What is the oldest piece kept in the closet?
There is a jacket from his father that has endured. It’s worn from time to time and is probably more than 50 years old. Clothes made well stand the test of time, and Verino strives for a timeless style. Each garment gains significance as its owner breathes life into it, and small details bring happiness. Everyday life should be enjoyed, and what you wear should make you feel alive. Life is short—make it Verino.
Roberto Verino commemorates four decades in fashion with a photography exhibition titled “#estiloverino,” a project created with the help of his daughter Cristina Mariño and a notable addition to the brand. He was set to assume leadership of the company, and his passing last summer at age 52 left a lasting impression. The exhibition, presented to royalty and their families this week, features portraits that pair his designs with a diverse cast of models and ordinary women. For the general public, the show runs in the Auditorium through November 2.
Forty years in fashion, without a doubt.
Over forty years with his own label. He left home at seventeen to study Fine Arts in Paris, the third of seven children, determined to contribute to the family’s finances. His early work was traditional, until a fashion opportunity opened a door. Haute couture pivoted to ready-to-wear, and demand surged for art-school graduates. A world he hadn’t anticipated drew him in, and he stayed deeply involved. The French firm eventually suggested he set up a Verín delegation in Spain.
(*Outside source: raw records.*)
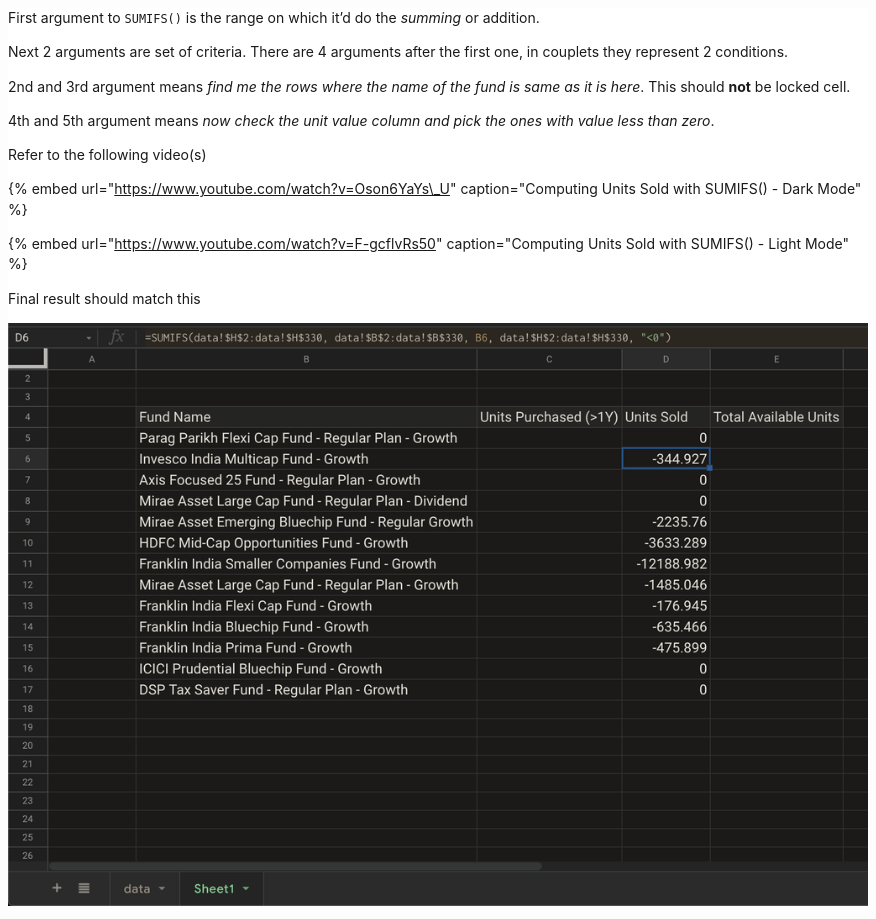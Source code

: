   First argument to `SUMIFS()` is the range on which it’d do the _summing_ or addition.

  
  Next 2 arguments are set of criteria. There are 4 arguments after the first one, in couplets they represent 2 conditions.  
  
  2nd and 3rd argument means _find me the rows where the name of the fund is same as it is here_. This should **not** be locked cell.  
  
  4th and 5th argument means _now check the unit value column and pick the ones with value less than zero_.

Refer to the following video\(s\)

{% embed url="https://www.youtube.com/watch?v=Oson6YaYs\_U" caption="Computing Units Sold with SUMIFS\(\) - Dark Mode" %}

{% embed url="https://www.youtube.com/watch?v=F-gcflvRs50" caption="Computing Units Sold with SUMIFS\(\) - Light Mode" %}

Final result should match this

![Total Units Sold - Dark Mode](../../.gitbook/assets/units-sold-final-result.dark.png)
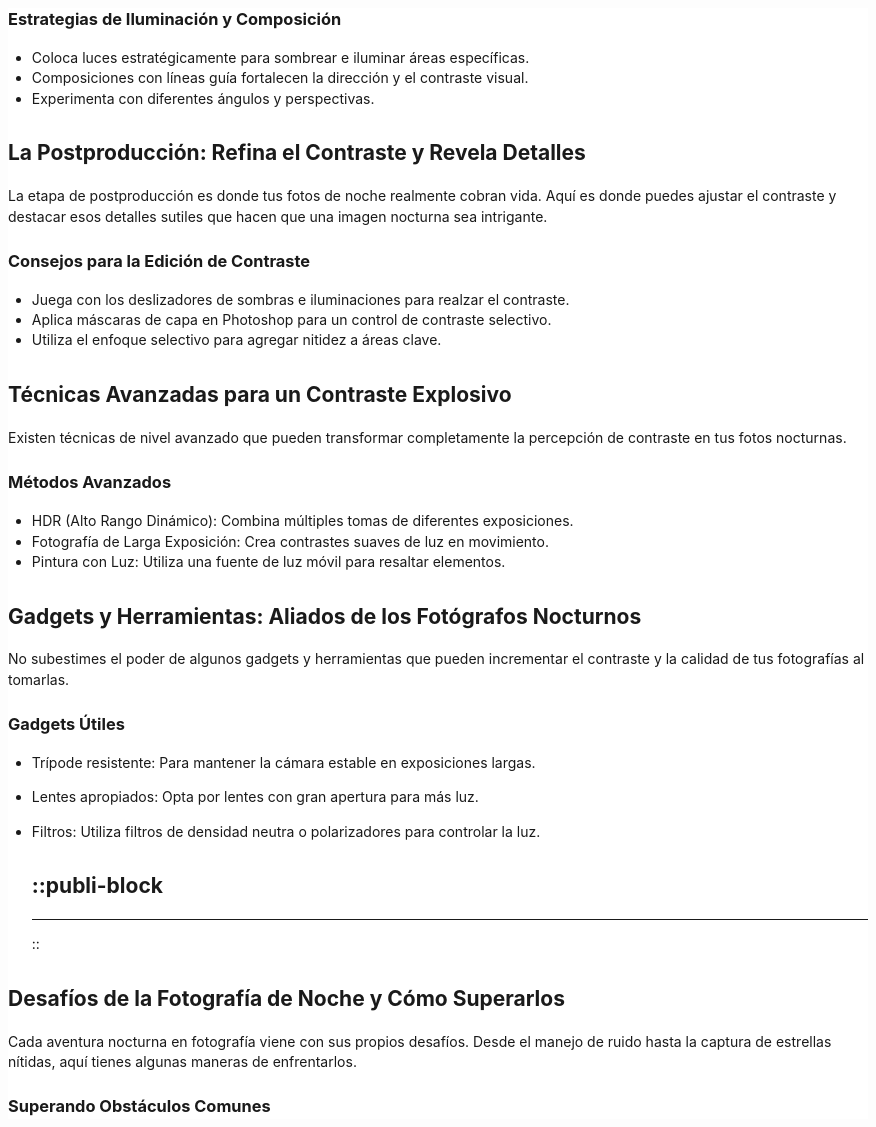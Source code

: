 ### Estrategias de Iluminación y Composición

- Coloca luces estratégicamente para sombrear e iluminar áreas específicas.
- Composiciones con líneas guía fortalecen la dirección y el contraste visual.
- Experimenta con diferentes ángulos y perspectivas.

## La Postproducción: Refina el Contraste y Revela Detalles
La etapa de postproducción es donde tus fotos de noche realmente cobran vida. Aquí es donde puedes ajustar el contraste y destacar esos detalles sutiles que hacen que una imagen nocturna sea intrigante.

### Consejos para la Edición de Contraste

- Juega con los deslizadores de sombras e iluminaciones para realzar el contraste.
- Aplica máscaras de capa en Photoshop para un control de contraste selectivo.
- Utiliza el enfoque selectivo para agregar nitidez a áreas clave.

## Técnicas Avanzadas para un Contraste Explosivo
Existen técnicas de nivel avanzado que pueden transformar completamente la percepción de contraste en tus fotos nocturnas.

### Métodos Avanzados

- HDR (Alto Rango Dinámico): Combina múltiples tomas de diferentes exposiciones.
- Fotografía de Larga Exposición: Crea contrastes suaves de luz en movimiento.
- Pintura con Luz: Utiliza una fuente de luz móvil para resaltar elementos.

## Gadgets y Herramientas: Aliados de los Fotógrafos Nocturnos
No subestimes el poder de algunos gadgets y herramientas que pueden incrementar el contraste y la calidad de tus fotografías al tomarlas.

### Gadgets Útiles

- Trípode resistente: Para mantener la cámara estable en exposiciones largas.
- Lentes apropiados: Opta por lentes con gran apertura para más luz.
- Filtros: Utiliza filtros de densidad neutra o polarizadores para controlar la luz.


  ::publi-block
  ---
  ---
  ::
  
  

## Desafíos de la Fotografía de Noche y Cómo Superarlos
Cada aventura nocturna en fotografía viene con sus propios desafíos. Desde el manejo de ruido hasta la captura de estrellas nítidas, aquí tienes algunas maneras de enfrentarlos.

### Superando Obstáculos Comunes
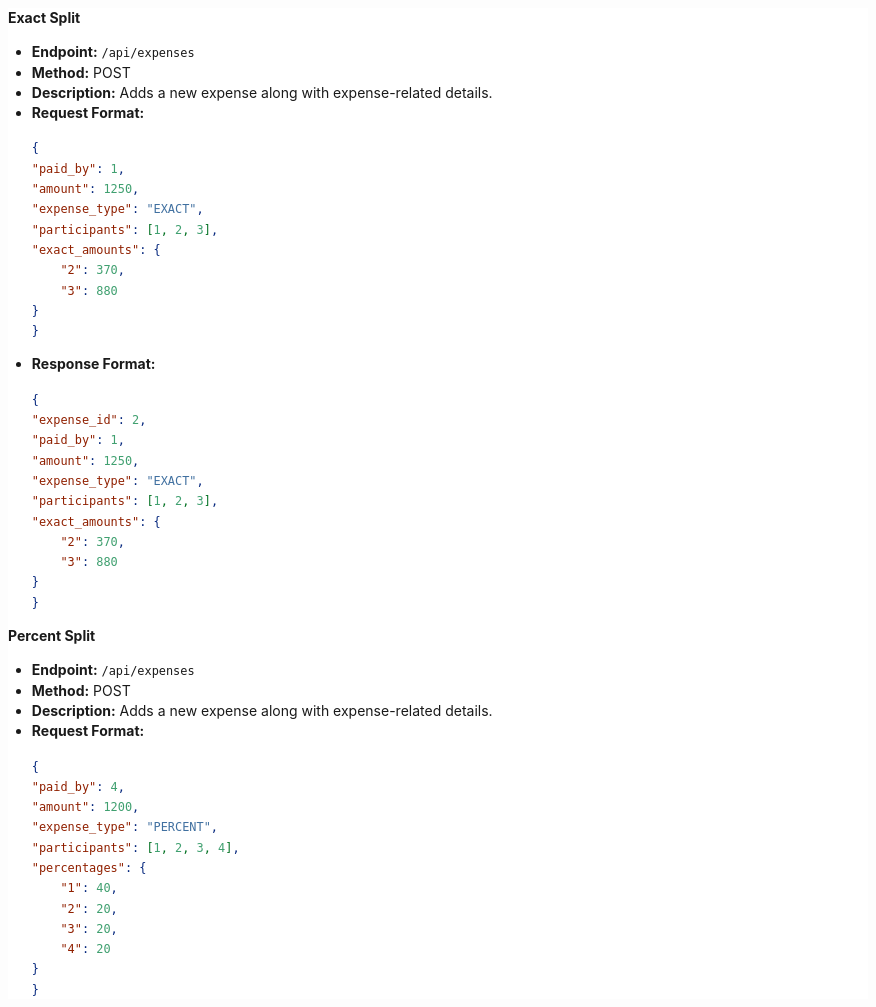 **Exact Split**
- **Endpoint:** `/api/expenses`
- **Method:** POST
- **Description:** Adds a new expense along with expense-related details.
- **Request Format:**
    ```json
    {
    "paid_by": 1,
    "amount": 1250,
    "expense_type": "EXACT",
    "participants": [1, 2, 3],
    "exact_amounts": {
        "2": 370,
        "3": 880
    }
    }
    ```
- **Response Format:**
    ```json
    {
    "expense_id": 2,
    "paid_by": 1,
    "amount": 1250,
    "expense_type": "EXACT",
    "participants": [1, 2, 3],
    "exact_amounts": {
        "2": 370,
        "3": 880
    }
    }
    ```

**Percent Split**
- **Endpoint:** `/api/expenses`
- **Method:** POST
- **Description:** Adds a new expense along with expense-related details.
- **Request Format:**
    ```json
    {
    "paid_by": 4,
    "amount": 1200,
    "expense_type": "PERCENT",
    "participants": [1, 2, 3, 4],
    "percentages": {
        "1": 40,
        "2": 20,
        "3": 20,
        "4": 20
    }
    }
    ```
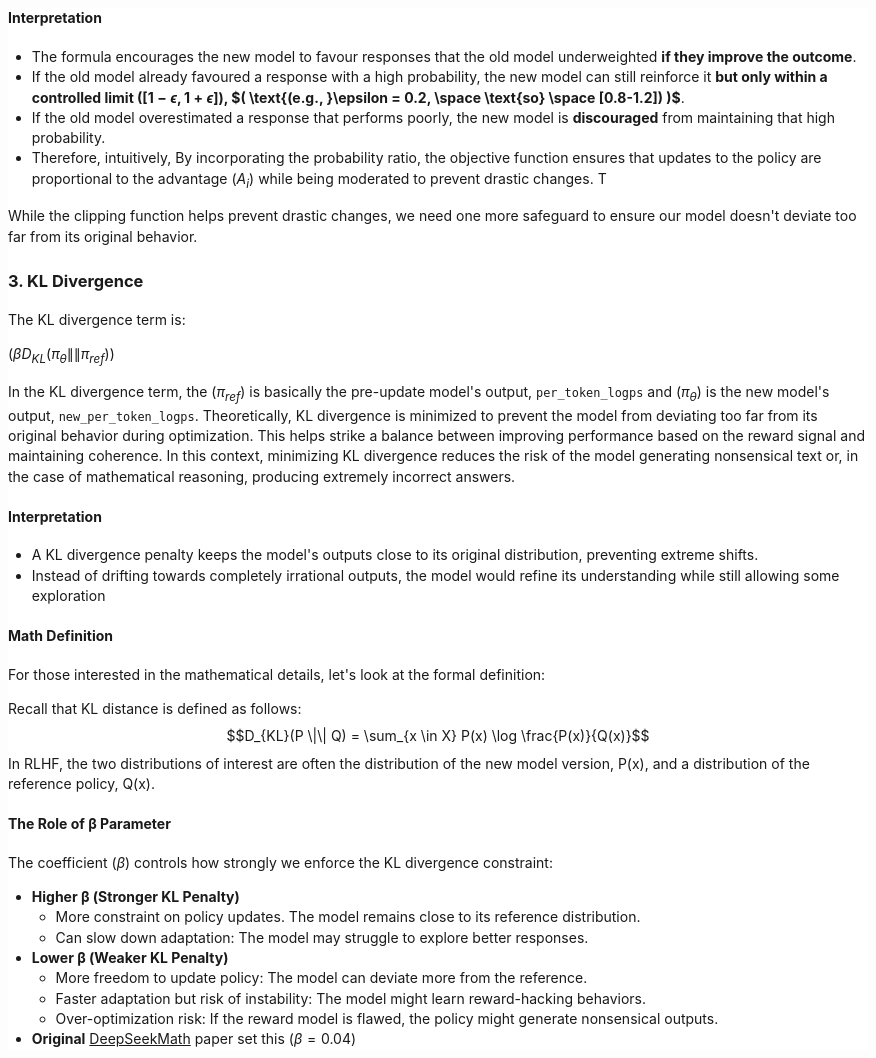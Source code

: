 #### Interpretation

- The formula encourages the new model to favour responses that the old model underweighted **if they improve the outcome**.
- If the old model already favoured a response with a high probability, the new model can still reinforce it **but only within a controlled limit $( [1 - \epsilon, 1 + \epsilon] )$, $( \text{(e.g., }\epsilon = 0.2, \space \text{so} \space [0.8-1.2]) )$**.
- If the old model overestimated a response that performs poorly, the new model is **discouraged** from maintaining that high probability.
- Therefore, intuitively, By incorporating the probability ratio, the objective function ensures that updates to the policy are proportional to the advantage $( A_i )$ while being moderated to prevent drastic changes. T

While the clipping function helps prevent drastic changes, we need one more safeguard to ensure our model doesn't deviate too far from its original behavior.

### 3. KL Divergence

The KL divergence term is:

$( \beta D_{KL}(\pi_{\theta} \|\| \pi_{ref}) )$

In the KL divergence term, the $( \pi_{ref} )$ is basically the pre-update model's output, `per_token_logps` and $( \pi_{\theta} )$ is the new model's output, `new_per_token_logps`. Theoretically, KL divergence is minimized to prevent the model from deviating too far from its original behavior during optimization. This helps strike a balance between improving performance based on the reward signal and maintaining coherence. In this context, minimizing KL divergence reduces the risk of the model generating nonsensical text or, in the case of mathematical reasoning, producing extremely incorrect answers.

#### Interpretation

- A KL divergence penalty keeps the model's outputs close to its original distribution, preventing extreme shifts.
- Instead of drifting towards completely irrational outputs, the model would refine its understanding while still allowing some exploration

#### Math Definition

For those interested in the mathematical details, let's look at the formal definition:

Recall that KL distance is defined as follows:
$$D_{KL}(P \|\| Q) = \sum_{x \in X} P(x) \log \frac{P(x)}{Q(x)}$$
In RLHF, the two distributions of interest are often the distribution of the new model version, P(x), and a distribution of the reference policy, Q(x).

#### The Role of β Parameter

The coefficient $( \beta )$ controls how strongly we enforce the KL divergence constraint:

-  **Higher β (Stronger KL Penalty)**
    - More constraint on policy updates. The model remains close to its reference distribution.
    - Can slow down adaptation: The model may struggle to explore better responses.
- **Lower β (Weaker KL Penalty)**
    - More freedom to update policy: The model can deviate more from the reference.
    - Faster adaptation but risk of instability: The model might learn reward-hacking behaviors.
	- Over-optimization risk: If the reward model is flawed, the policy might generate nonsensical outputs.
- **Original** [DeepSeekMath](https://arxiv.org/abs/2402.03300) paper set this $( \beta= 0.04 )$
What elements built the brand?
The aim has always been to offer customers outfits that act as investments, not mere expenses, while enhancing personal identity. Dressing is essential, the act of seeing oneself in the mirror, of unveiling the inner self through the clothes. When that connection is missing, the wearer appears masked and the image and reality misalign.
Do you see many people on the street dressed well?
Yes, a lot. People often mistake looking stylish with simply following fashion. Verino resists that trend. He promotes clothes that can be worn in many settings, at work or on special occasions, creating an emotional wardrobe that reads like a personal diary.
So many cheap garments lead to waste among the youth.
Because cheaper options are easier to wash and discard. The same young audiences who demand eco-friendly and recyclable products often buy a bag full of items for 20 euros. When prices are not justified, something feels off. The public conscience hasn’t fully grasped that using less can still mean higher quality and longer life.
What is the oldest garment kept in the closet?
There is a jacket from his father that has been worn for many years, kept and worn again from time to time. It might be over 50 years old. Clothes that endure are worth keeping. Verino believes in timeless style. Each piece carries a story as the wearer shapes it, and small details bring happiness. Enjoy the day-to-day, be content with what you wear—life is one. Don’t waste the moment; that’s Verino style.